Document images with source code:

━━━━━━━━━━━━━━━━━━━━━━━━━━━━━━

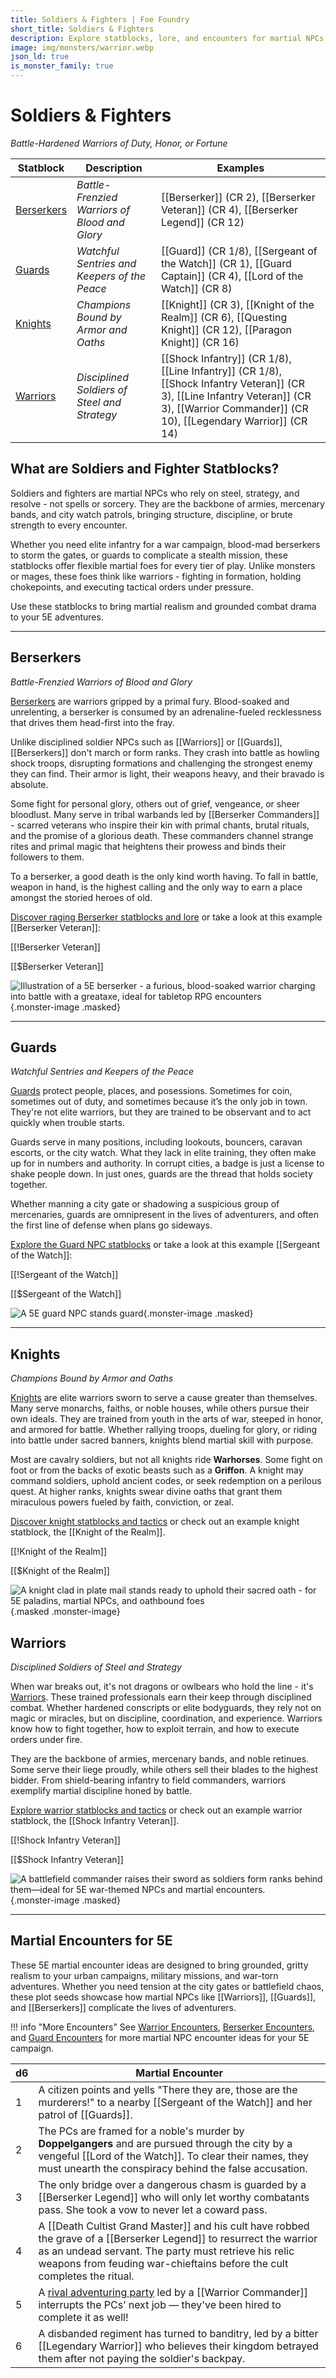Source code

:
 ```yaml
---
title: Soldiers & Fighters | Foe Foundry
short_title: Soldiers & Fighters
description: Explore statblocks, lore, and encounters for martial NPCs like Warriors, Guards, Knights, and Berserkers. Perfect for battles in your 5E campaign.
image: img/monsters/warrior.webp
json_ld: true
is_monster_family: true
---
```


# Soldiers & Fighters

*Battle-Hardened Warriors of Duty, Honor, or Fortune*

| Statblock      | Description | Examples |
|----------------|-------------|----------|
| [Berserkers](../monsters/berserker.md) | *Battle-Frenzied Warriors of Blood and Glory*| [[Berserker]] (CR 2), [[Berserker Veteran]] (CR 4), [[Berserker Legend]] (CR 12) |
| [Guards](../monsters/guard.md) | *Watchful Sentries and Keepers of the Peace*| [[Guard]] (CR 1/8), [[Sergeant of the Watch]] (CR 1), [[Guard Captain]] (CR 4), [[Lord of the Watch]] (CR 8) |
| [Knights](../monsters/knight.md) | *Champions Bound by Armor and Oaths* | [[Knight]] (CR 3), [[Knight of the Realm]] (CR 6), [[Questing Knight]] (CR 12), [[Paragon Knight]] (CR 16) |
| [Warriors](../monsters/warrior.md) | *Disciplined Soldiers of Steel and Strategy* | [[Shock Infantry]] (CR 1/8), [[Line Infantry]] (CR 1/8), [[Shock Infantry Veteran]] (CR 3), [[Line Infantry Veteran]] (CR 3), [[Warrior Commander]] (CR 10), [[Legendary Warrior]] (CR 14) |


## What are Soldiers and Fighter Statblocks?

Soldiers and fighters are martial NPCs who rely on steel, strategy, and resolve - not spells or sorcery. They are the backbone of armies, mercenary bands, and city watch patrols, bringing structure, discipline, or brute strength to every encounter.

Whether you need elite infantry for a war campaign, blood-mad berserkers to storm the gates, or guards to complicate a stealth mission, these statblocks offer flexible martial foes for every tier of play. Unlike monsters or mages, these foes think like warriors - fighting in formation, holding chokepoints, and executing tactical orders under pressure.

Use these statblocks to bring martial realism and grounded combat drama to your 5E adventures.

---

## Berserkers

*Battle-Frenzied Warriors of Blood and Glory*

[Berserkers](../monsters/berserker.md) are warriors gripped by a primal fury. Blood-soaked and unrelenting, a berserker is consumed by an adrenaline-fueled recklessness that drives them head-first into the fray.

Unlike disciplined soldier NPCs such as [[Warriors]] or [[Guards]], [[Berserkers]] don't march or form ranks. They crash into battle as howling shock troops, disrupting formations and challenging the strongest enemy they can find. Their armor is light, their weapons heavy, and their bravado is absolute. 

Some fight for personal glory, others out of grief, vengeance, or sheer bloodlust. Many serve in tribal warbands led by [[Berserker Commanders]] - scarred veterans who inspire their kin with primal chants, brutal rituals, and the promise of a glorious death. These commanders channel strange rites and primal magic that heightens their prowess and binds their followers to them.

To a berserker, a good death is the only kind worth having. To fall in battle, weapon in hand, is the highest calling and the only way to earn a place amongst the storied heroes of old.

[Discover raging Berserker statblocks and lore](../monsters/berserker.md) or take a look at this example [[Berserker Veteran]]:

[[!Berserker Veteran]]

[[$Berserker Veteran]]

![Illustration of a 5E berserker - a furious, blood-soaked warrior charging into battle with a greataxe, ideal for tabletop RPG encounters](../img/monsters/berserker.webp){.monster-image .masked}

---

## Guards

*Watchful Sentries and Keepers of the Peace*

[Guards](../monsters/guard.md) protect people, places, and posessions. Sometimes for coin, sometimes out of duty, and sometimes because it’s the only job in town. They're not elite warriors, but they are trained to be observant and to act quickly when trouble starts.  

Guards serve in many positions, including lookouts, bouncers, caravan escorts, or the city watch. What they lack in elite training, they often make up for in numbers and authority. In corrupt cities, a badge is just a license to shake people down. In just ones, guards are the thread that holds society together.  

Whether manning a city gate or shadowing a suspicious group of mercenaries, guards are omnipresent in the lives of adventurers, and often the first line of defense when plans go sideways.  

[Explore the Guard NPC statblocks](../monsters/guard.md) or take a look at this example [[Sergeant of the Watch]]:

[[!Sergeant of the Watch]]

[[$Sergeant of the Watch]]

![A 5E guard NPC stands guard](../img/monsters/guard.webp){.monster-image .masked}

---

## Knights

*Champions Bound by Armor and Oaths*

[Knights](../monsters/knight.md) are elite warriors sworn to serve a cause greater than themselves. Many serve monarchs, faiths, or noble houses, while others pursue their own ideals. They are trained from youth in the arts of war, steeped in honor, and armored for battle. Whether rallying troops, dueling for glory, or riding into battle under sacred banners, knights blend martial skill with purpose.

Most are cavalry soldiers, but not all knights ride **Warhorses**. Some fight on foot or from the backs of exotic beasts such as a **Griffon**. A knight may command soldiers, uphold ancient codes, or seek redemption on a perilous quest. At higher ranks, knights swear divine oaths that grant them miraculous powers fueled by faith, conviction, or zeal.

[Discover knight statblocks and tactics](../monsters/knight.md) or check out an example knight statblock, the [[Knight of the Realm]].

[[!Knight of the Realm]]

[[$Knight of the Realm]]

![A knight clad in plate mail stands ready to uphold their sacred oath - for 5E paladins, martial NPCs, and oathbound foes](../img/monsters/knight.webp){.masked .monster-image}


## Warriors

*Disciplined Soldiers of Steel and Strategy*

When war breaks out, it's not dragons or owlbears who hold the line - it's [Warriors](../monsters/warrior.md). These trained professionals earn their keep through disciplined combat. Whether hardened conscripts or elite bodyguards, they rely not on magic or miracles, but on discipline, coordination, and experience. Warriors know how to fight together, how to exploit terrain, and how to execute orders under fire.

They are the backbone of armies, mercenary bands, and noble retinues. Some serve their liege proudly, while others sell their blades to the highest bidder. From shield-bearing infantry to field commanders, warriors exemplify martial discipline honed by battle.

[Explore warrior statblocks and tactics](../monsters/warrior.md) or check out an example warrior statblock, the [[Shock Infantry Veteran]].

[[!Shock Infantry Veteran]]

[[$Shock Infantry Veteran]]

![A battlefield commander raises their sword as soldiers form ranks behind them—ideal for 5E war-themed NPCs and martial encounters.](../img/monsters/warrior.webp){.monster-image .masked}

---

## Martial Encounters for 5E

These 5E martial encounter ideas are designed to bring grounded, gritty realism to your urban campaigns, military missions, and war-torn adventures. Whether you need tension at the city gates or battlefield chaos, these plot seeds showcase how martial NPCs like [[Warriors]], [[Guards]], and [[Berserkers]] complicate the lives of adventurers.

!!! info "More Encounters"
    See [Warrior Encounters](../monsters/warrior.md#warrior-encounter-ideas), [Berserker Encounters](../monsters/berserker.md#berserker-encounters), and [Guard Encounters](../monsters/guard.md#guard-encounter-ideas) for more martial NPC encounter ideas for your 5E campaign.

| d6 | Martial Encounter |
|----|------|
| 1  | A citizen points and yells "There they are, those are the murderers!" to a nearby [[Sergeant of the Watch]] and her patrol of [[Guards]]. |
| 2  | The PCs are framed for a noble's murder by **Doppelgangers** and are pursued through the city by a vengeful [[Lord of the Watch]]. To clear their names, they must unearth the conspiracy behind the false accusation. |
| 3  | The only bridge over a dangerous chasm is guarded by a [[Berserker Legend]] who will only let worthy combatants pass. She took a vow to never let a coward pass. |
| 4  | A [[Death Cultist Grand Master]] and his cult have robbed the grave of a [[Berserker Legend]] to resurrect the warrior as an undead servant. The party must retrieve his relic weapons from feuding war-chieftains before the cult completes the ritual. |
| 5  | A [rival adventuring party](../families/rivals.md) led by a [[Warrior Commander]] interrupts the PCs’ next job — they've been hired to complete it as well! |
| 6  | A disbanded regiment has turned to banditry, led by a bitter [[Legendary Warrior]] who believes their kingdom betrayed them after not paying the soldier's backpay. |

━━━━━━━━━━━━━━━━━━━━━━━━━━━━━━

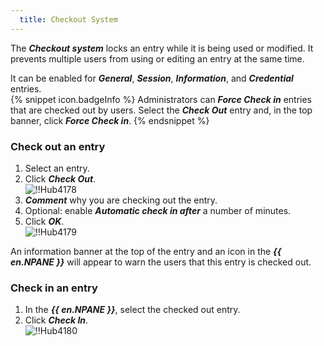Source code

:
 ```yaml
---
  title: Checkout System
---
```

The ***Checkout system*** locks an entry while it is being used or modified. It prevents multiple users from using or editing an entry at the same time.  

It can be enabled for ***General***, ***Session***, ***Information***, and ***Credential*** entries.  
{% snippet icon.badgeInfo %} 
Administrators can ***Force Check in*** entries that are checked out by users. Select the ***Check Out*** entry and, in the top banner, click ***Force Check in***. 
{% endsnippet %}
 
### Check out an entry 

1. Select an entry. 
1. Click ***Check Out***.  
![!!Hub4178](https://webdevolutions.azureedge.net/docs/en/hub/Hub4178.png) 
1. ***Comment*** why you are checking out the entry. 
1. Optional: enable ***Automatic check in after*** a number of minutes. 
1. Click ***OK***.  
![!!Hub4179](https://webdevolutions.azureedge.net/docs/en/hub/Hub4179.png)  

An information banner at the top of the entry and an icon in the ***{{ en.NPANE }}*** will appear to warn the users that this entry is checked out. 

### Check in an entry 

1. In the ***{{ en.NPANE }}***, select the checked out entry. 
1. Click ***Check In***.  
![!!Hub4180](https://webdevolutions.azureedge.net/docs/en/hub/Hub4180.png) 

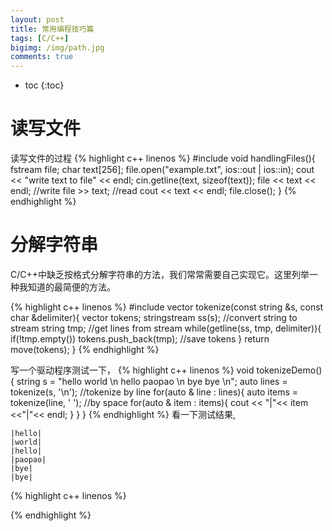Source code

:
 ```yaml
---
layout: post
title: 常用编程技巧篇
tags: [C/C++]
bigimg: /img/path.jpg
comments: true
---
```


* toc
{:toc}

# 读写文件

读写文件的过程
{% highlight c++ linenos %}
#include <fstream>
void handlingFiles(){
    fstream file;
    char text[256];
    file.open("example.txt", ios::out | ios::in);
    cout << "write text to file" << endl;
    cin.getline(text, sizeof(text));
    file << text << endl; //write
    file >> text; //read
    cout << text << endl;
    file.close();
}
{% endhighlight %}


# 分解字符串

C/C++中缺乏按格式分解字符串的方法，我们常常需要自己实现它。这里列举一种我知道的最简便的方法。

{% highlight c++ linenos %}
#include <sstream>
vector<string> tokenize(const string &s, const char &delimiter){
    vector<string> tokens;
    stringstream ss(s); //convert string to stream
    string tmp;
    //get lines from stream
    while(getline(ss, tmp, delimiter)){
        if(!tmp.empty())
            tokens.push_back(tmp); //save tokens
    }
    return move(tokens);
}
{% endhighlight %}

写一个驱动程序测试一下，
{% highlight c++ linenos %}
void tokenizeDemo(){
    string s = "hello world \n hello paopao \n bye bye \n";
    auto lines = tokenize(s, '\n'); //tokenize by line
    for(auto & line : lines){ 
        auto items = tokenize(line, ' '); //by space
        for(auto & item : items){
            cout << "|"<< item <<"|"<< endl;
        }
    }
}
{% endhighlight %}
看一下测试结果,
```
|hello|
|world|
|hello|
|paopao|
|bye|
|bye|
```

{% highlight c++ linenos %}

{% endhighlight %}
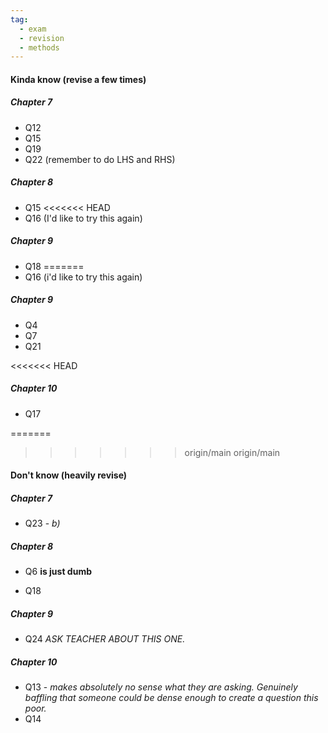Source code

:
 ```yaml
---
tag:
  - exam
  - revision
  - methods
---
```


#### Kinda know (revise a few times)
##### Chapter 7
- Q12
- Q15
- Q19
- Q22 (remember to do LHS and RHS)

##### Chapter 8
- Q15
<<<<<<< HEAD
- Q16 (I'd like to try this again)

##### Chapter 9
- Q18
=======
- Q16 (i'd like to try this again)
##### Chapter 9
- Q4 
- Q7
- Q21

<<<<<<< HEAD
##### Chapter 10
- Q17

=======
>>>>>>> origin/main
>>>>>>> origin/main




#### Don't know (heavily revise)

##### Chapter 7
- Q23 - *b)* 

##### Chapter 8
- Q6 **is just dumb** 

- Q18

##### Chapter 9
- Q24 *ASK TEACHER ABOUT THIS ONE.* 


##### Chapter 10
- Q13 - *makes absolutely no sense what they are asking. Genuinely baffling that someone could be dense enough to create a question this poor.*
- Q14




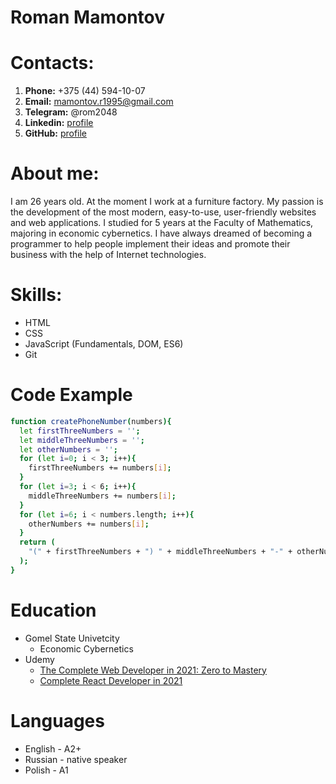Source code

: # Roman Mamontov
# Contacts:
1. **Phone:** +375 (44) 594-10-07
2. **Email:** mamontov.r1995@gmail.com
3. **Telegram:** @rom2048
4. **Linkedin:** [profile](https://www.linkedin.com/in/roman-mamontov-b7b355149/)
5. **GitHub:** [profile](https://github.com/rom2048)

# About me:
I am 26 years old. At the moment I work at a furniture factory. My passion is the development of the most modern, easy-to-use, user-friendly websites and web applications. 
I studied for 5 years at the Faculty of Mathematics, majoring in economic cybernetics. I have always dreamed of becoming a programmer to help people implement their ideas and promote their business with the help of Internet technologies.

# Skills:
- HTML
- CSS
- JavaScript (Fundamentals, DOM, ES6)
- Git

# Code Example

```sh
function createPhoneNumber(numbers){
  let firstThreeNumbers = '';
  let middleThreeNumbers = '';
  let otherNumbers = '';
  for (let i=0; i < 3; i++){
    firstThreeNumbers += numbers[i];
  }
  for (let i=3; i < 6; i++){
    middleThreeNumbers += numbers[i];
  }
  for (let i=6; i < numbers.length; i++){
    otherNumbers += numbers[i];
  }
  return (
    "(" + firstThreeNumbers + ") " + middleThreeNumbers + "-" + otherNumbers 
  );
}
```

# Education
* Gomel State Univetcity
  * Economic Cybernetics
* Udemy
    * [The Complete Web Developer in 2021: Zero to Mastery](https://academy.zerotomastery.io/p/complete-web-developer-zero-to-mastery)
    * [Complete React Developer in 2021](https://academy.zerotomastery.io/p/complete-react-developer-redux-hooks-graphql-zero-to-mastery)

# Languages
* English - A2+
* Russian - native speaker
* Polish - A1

━━━━━━━━━━━━━━━━━━━━━━━━━━━━━━

#### WORK REQUEST:
Go through the records. Copy each line where "again" appears.

#### THE ANSWER:
- Q16 (I'd like to try this again)
- Q16 (i'd like to try this again)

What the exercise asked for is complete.